YOUR TASK
Omit images. Retype all entries verbatim.

INPUT FOR THIS TASK
Content starts

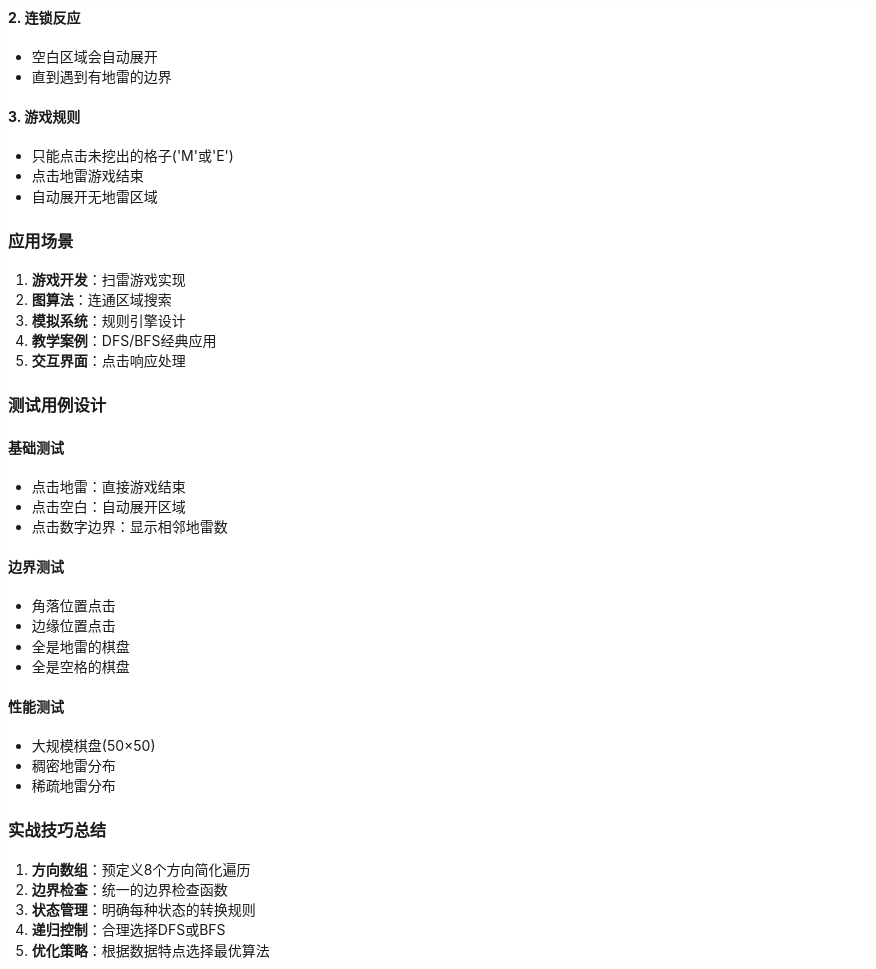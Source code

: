 #### 2. 连锁反应
- 空白区域会自动展开
- 直到遇到有地雷的边界

#### 3. 游戏规则
- 只能点击未挖出的格子('M'或'E')
- 点击地雷游戏结束
- 自动展开无地雷区域

### 应用场景

1. **游戏开发**：扫雷游戏实现
2. **图算法**：连通区域搜索
3. **模拟系统**：规则引擎设计
4. **教学案例**：DFS/BFS经典应用
5. **交互界面**：点击响应处理

### 测试用例设计

#### 基础测试
- 点击地雷：直接游戏结束
- 点击空白：自动展开区域
- 点击数字边界：显示相邻地雷数

#### 边界测试
- 角落位置点击
- 边缘位置点击
- 全是地雷的棋盘
- 全是空格的棋盘

#### 性能测试
- 大规模棋盘(50×50)
- 稠密地雷分布
- 稀疏地雷分布

### 实战技巧总结

1. **方向数组**：预定义8个方向简化遍历
2. **边界检查**：统一的边界检查函数
3. **状态管理**：明确每种状态的转换规则
4. **递归控制**：合理选择DFS或BFS
5. **优化策略**：根据数据特点选择最优算法
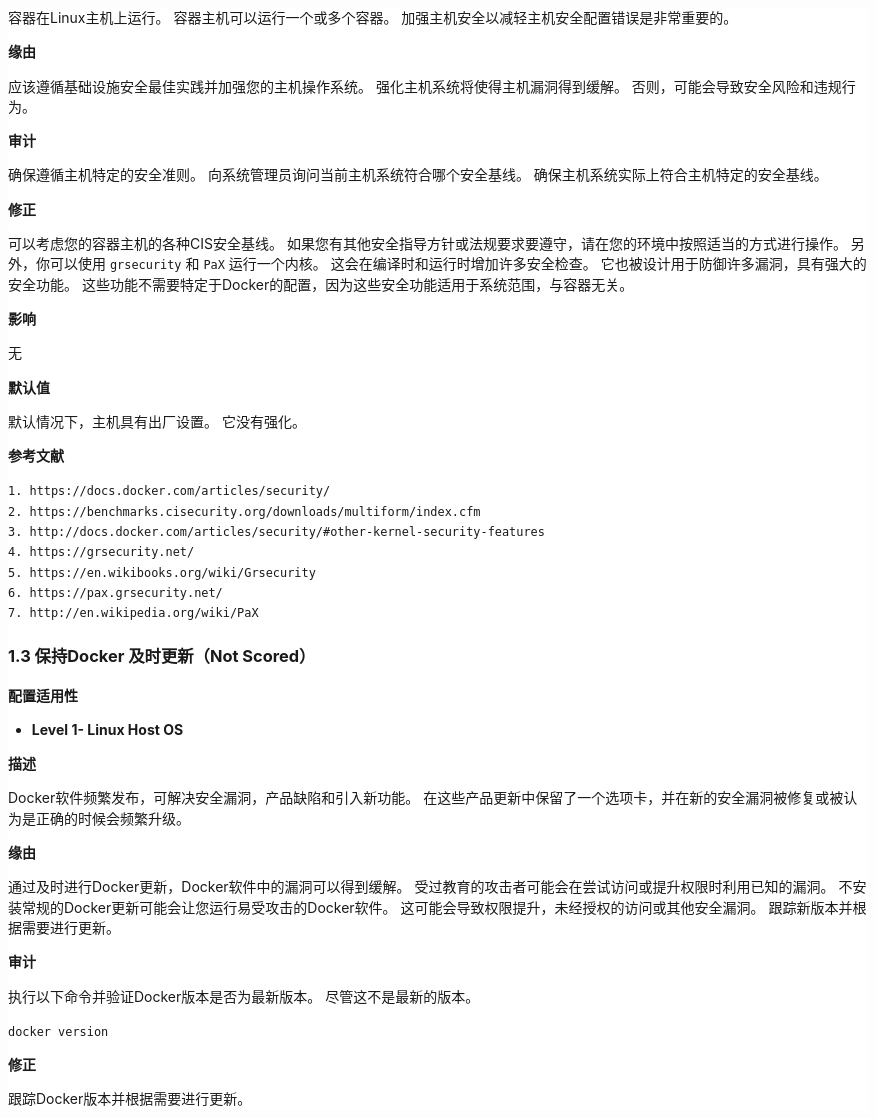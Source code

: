 容器在Linux主机上运行。 容器主机可以运行一个或多个容器。 加强主机安全以减轻主机安全配置错误是非常重要的。

**缘由**

应该遵循基础设施安全最佳实践并加强您的主机操作系统。 强化主机系统将使得主机漏洞得到缓解。 否则，可能会导致安全风险和违规行为。

**审计**

确保遵循主机特定的安全准则。 向系统管理员询问当前主机系统符合哪个安全基线。 确保主机系统实际上符合主机特定的安全基线。

**修正**

可以考虑您的容器主机的各种CIS安全基线。 如果您有其他安全指导方针或法规要求要遵守，请在您的环境中按照适当的方式进行操作。 另外，你可以使用 `grsecurity` 和 `PaX` 运行一个内核。 这会在编译时和运行时增加许多安全检查。 它也被设计用于防御许多漏洞，具有强大的安全功能。 这些功能不需要特定于Docker的配置，因为这些安全功能适用于系统范围，与容器无关。

**影响**

无

**默认值**

默认情况下，主机具有出厂设置。 它没有强化。

**参考文献**

```text
1. https://docs.docker.com/articles/security/
2. https://benchmarks.cisecurity.org/downloads/multiform/index.cfm
3. http://docs.docker.com/articles/security/#other-kernel-security-features
4. https://grsecurity.net/
5. https://en.wikibooks.org/wiki/Grsecurity
6. https://pax.grsecurity.net/
7. http://en.wikipedia.org/wiki/PaX	
```

### 1.3 保持Docker 及时更新（Not Scored）

**配置适用性**

* **Level 1- Linux Host OS**

**描述**

Docker软件频繁发布，可解决安全漏洞，产品缺陷和引入新功能。 在这些产品更新中保留了一个选项卡，并在新的安全漏洞被修复或被认为是正确的时候会频繁升级。

**缘由**

通过及时进行Docker更新，Docker软件中的漏洞可以得到缓解。 受过教育的攻击者可能会在尝试访问或提升权限时利用已知的漏洞。 不安装常规的Docker更新可能会让您运行易受攻击的Docker软件。 这可能会导致权限提升，未经授权的访问或其他安全漏洞。 跟踪新版本并根据需要进行更新。

**审计**

执行以下命令并验证Docker版本是否为最新版本。 尽管这不是最新的版本。

```text
docker version
```

**修正**

跟踪Docker版本并根据需要进行更新。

Content ends

EXERCISE ANSWER
Source code

: #### 2. 连锁反应
- 空白区域会自动展开
- 直到遇到有地雷的边界

#### 3. 游戏规则
- 只能点击未挖出的格子('M'或'E')
- 点击地雷游戏结束
- 自动展开无地雷区域

### 应用场景

1. **游戏开发**：扫雷游戏实现
2. **图算法**：连通区域搜索
3. **模拟系统**：规则引擎设计
4. **教学案例**：DFS/BFS经典应用
5. **交互界面**：点击响应处理

### 测试用例设计

#### 基础测试
- 点击地雷：直接游戏结束
- 点击空白：自动展开区域
- 点击数字边界：显示相邻地雷数

#### 边界测试
- 角落位置点击
- 边缘位置点击
- 全是地雷的棋盘
- 全是空格的棋盘

#### 性能测试
- 大规模棋盘(50×50)
- 稠密地雷分布
- 稀疏地雷分布

### 实战技巧总结

1. **方向数组**：预定义8个方向简化遍历
2. **边界检查**：统一的边界检查函数
3. **状态管理**：明确每种状态的转换规则
4. **递归控制**：合理选择DFS或BFS
5. **优化策略**：根据数据特点选择最优算法
Source code

: 容器在Linux主机上运行。 容器主机可以运行一个或多个容器。 加强主机安全以减轻主机安全配置错误是非常重要的。

**缘由**

应该遵循基础设施安全最佳实践并加强您的主机操作系统。 强化主机系统将使得主机漏洞得到缓解。 否则，可能会导致安全风险和违规行为。

**审计**

确保遵循主机特定的安全准则。 向系统管理员询问当前主机系统符合哪个安全基线。 确保主机系统实际上符合主机特定的安全基线。

**修正**

可以考虑您的容器主机的各种CIS安全基线。 如果您有其他安全指导方针或法规要求要遵守，请在您的环境中按照适当的方式进行操作。 另外，你可以使用 `grsecurity` 和 `PaX` 运行一个内核。 这会在编译时和运行时增加许多安全检查。 它也被设计用于防御许多漏洞，具有强大的安全功能。 这些功能不需要特定于Docker的配置，因为这些安全功能适用于系统范围，与容器无关。

**影响**

无

**默认值**

默认情况下，主机具有出厂设置。 它没有强化。

**参考文献**

```text
1. https://docs.docker.com/articles/security/
2. https://benchmarks.cisecurity.org/downloads/multiform/index.cfm
3. http://docs.docker.com/articles/security/#other-kernel-security-features
4. https://grsecurity.net/
5. https://en.wikibooks.org/wiki/Grsecurity
6. https://pax.grsecurity.net/
7. http://en.wikipedia.org/wiki/PaX	
```

### 1.3 保持Docker 及时更新（Not Scored）

**配置适用性**

* **Level 1- Linux Host OS**

**描述**

Docker软件频繁发布，可解决安全漏洞，产品缺陷和引入新功能。 在这些产品更新中保留了一个选项卡，并在新的安全漏洞被修复或被认为是正确的时候会频繁升级。

**缘由**

通过及时进行Docker更新，Docker软件中的漏洞可以得到缓解。 受过教育的攻击者可能会在尝试访问或提升权限时利用已知的漏洞。 不安装常规的Docker更新可能会让您运行易受攻击的Docker软件。 这可能会导致权限提升，未经授权的访问或其他安全漏洞。 跟踪新版本并根据需要进行更新。

**审计**

执行以下命令并验证Docker版本是否为最新版本。 尽管这不是最新的版本。

```text
docker version
```

**修正**

跟踪Docker版本并根据需要进行更新。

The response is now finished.